[[ INFORMATION GIVEN, beginning ]]

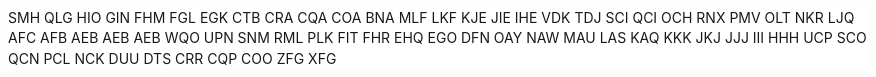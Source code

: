 SMH
QLG
HIO
GIN
FHM
FGL
EGK
CTB
CRA
CQA
COA
BNA
MLF
LKF
KJE
JIE
IHE
VDK
TDJ
SCI
QCI
OCH
RNX
PMV
OLT
NKR
LJQ
AFC
AFB
AEB
AEB
AEB
WQO
UPN
SNM
RML
PLK
FIT
FHR
EHQ
EGO
DFN
OAY
NAW
MAU
LAS
KAQ
KKK
JKJ
JJJ
III
HHH
UCP
SCO
QCN
PCL
NCK
DUU
DTS
CRR
CQP
COO
ZFG
XFG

[[ INFORMATION GIVEN, end ]]

EXERCISE PROMPT:
Please retype the material in full, exactly as it reads, apart from the images.

OUTPUT FOR THIS TASK:
Source code

: SMH
QLG
HIO
GIN
FHM
FGL
EGK
CTB
CRA
CQA
COA
BNA
MLF
LKF
KJE
JIE
IHE
VDK
TDJ
SCI
QCI
OCH
RNX
PMV
OLT
NKR
LJQ
AFC
AFB
AEB
AEB
AEB
WQO
UPN
SNM
RML
PLK
FIT
FHR
EHQ
EGO
DFN
OAY
NAW
MAU
LAS
KAQ
KKK
JKJ
JJJ
III
HHH
UCP
SCO
QCN
PCL
NCK
DUU
DTS
CRR
CQP
COO
ZFG
XFG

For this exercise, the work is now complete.